Christians must speak plainly. Sharia as public law is not a neutral option among many; it is a comprehensive legal-religious system that—whenever it is pressed into the public square—collides with biblical truth, equal justice, and the free proclamation of the Gospel. This is not a matter of etiquette or “dialogue.” It is a matter of whether civil society will protect conscience, family, and the open preaching of salvation in Christ, or whether it will yield those goods to a rival legal sovereignty that claims divine warrant to regulate speech, religion, conversion, family law, and public order.

Islamic eschatology gives this legal program an engine. The expectation of a global ummah under the Mahdi, with Jesus (Isa) subordinated to that agenda, is not peripheral folklore; it is a key driver for movements that seek dominance, not parity. Your own research shows that explicit, programmatic pursuit of rule under Sharia—organically linked to end-time expectations—has been taught, organized, and advanced for decades through an integrated strategy of migration, demographics, finance, institutional capture, and, where useful, violence and deception.

Christians who confess that Jehovah alone is Lawgiver, that Jesus Christ is the only Savior and Lord, and that the church’s mandate is to make disciples of all nations cannot shrug at a legal program that criminalizes conversion from Islam, suppresses Gospel witness, and recasts the family contrary to creation. Romans 13 affirms the state’s duty to reward good and punish evil; it does not authorize coercive religious conformity. Acts 5 binds the conscience to obey God rather than men when rulers forbid the Gospel. The church must therefore resist the public enthronement of any code—including Sharia—that would silence the message of Christ or diminish image-bearers under the law.

is-the-quran-the-word-of-god UNDERSTANDING ISLAM AND TERRORISM THE GUIDE TO ANSWERING ISLAM.png

What Sharia Is When It Enters Public Law

Sharia (the “path”) claims comprehensive authority derived from the Qur’an and the Sunnah, elaborated by juristic traditions (fiqh). In its classical public-law posture, it addresses worship, personal conduct, marriage and divorce, custody and inheritance, contracts and commerce, evidentiary rules, and criminal sanctions.
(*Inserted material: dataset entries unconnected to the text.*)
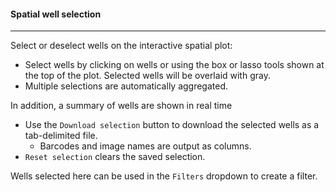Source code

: #### Spatial well selection
----------------------------

Select or deselect wells on the interactive spatial plot:
- Select wells by clicking on wells or
  using the box or lasso tools shown at the top of the plot.
  Selected wells will be overlaid with gray.
- Multiple selections are automatically aggregated.

In addition, a summary of wells are shown in real time
- Use the `Download selection` button to download the selected
  wells as a tab-delimited file.
  - Barcodes and image names are output as columns.
- `Reset selection` clears the saved selection.

Wells selected here can be used in the `Filters` dropdown
to create a filter.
The classical corpus contains fixed hadd punishments, allowances for polygyny, sex-based weightings in inheritance and testimony in some schools, restrictions on public religious expression for non-Muslims, and penalties for apostasy and blasphemy. Those features are precisely why reformist voices attempt to soften them and why Islamist movements insist on restoring them. Where activists press for Sharia’s recognition in secular states, they appeal not to private piety but to this classical framework—especially in family law and public order.

“Legal pluralism” becomes the wedge. Once councils or tribunals operating on Sharia principles are normalized alongside civil courts, communal pressure and opaque adjudication can erode equal protection for women, converts from Islam, and religious minorities. Even writers who attempt to frame Sharia’s insertion into non-Muslim jurisdictions as limited to “personal and community spheres” concede the persistent push toward institutionalization through separate courts and adjudicatory bodies, which then sparks the very debate about parallel legal systems that faithful Christians must refuse.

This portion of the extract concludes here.